» Task item
Your task is to show every line in the listing below that includes "secs".

################

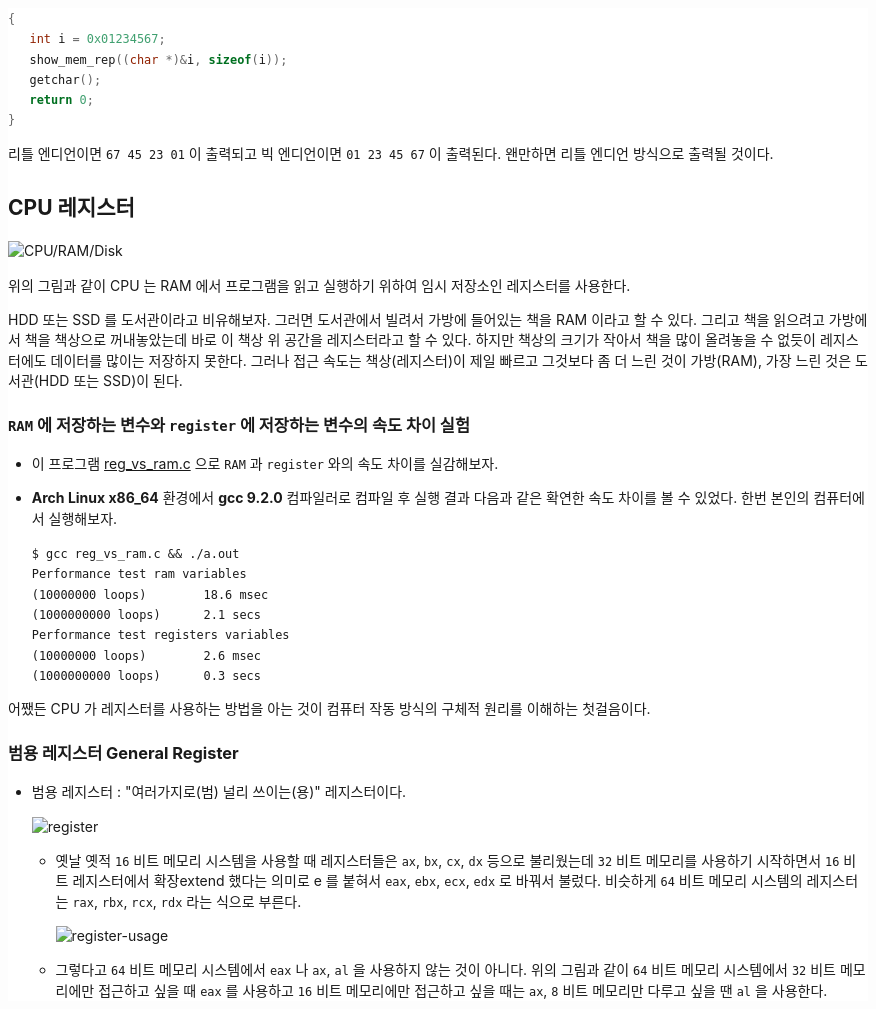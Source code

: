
 ```c
{
   int i = 0x01234567;
   show_mem_rep((char *)&i, sizeof(i));
   getchar();
   return 0;
}
```

리틀 엔디언이면 `67 45 23 01` 이 출력되고 빅 엔디언이면 `01 23 45 67` 이 출력된다. 왠만하면 리틀 엔디언 방식으로 출력될 것이다.

## CPU 레지스터

![CPU/RAM/Disk](https://www.researchgate.net/profile/Niels_Nes/publication/4234735/figure/fig1/AS:394707659182081@1471117047077/I-O-RAM-vs-RAM-CPU-compression.png)

위의 그림과 같이 CPU 는 RAM 에서 프로그램을 읽고 실행하기 위하여 임시 저장소인 레지스터를 사용한다.

HDD 또는 SSD 를 도서관이라고 비유해보자. 그러면 도서관에서 빌려서 가방에 들어있는 책을 RAM 이라고 할 수 있다. 그리고 책을 읽으려고 가방에서 책을 책상으로 꺼내놓았는데 바로 이 책상 위 공간을 레지스터라고 할 수 있다. 하지만 책상의 크기가 작아서 책을 많이 올려놓을 수 없듯이 레지스터에도 데이터를 많이는 저장하지 못한다. 그러나 접근 속도는 책상(레지스터)이 제일 빠르고 그것보다 좀 더 느린 것이 가방(RAM), 가장 느린 것은 도서관(HDD 또는 SSD)이 된다.

### `RAM` 에 저장하는 변수와 `register` 에 저장하는 변수의 속도 차이 실험 

- 이 프로그램 [reg_vs_ram.c](reg_vs_ram.c) 으로 `RAM` 과 `register` 와의 속도 차이를 실감해보자. 

- **Arch Linux x86_64** 환경에서 **gcc 9.2.0** 컴파일러로 컴파일 후 실행 결과 다음과 같은 확연한 속도 차이를 볼 수 있었다. 한번 본인의 컴퓨터에서 실행해보자. 

	```shell
	$ gcc reg_vs_ram.c && ./a.out
	Performance test ram variables
	(10000000 loops)        18.6 msec
	(1000000000 loops)      2.1 secs
	Performance test registers variables
	(10000000 loops)        2.6 msec
	(1000000000 loops)      0.3 secs
	```

어쨌든 CPU 가 레지스터를 사용하는 방법을 아는 것이 컴퓨터 작동 방식의 구체적 원리를 이해하는 첫걸음이다.

### 범용 레지스터 General Register

- 범용 레지스터 : "여러가지로(범) 널리 쓰이는(용)" 레지스터이다.

	![register](https://user-images.githubusercontent.com/16812446/72771046-ff7b4c00-3c42-11ea-9691-7f6ac3cd07fa.PNG)

	- 옛날 옛적 `16` 비트 메모리 시스템을 사용할 때 레지스터들은 `ax`, `bx`, `cx`, `dx` 등으로 불리웠는데 `32` 비트 메모리를 사용하기 시작하면서 `16` 비트 레지스터에서 확장extend 했다는 의미로 e 를 붙혀서 `eax`, `ebx`, `ecx`, `edx` 로 바꿔서 불렀다. 비슷하게 `64` 비트 메모리 시스템의 레지스터는 `rax`, `rbx`, `rcx`, `rdx` 라는 식으로 부른다.

		![register-usage](https://user-images.githubusercontent.com/16812446/73092168-6b013a00-3f1f-11ea-8d77-0777643cbfb1.png)

	- 그렇다고 `64` 비트 메모리 시스템에서 `eax` 나 `ax`, `al` 을 사용하지 않는 것이 아니다. 위의 그림과 같이 `64` 비트 메모리 시스템에서 `32` 비트 메모리에만 접근하고 싶을 때 `eax` 를 사용하고 `16` 비트 메모리에만 접근하고 싶을 때는 `ax`, `8` 비트 메모리만 다루고 싶을 땐 `al` 을 사용한다.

################

» Output for this task
	(1000000000 loops)      2.1 secs
	(1000000000 loops)      0.3 secs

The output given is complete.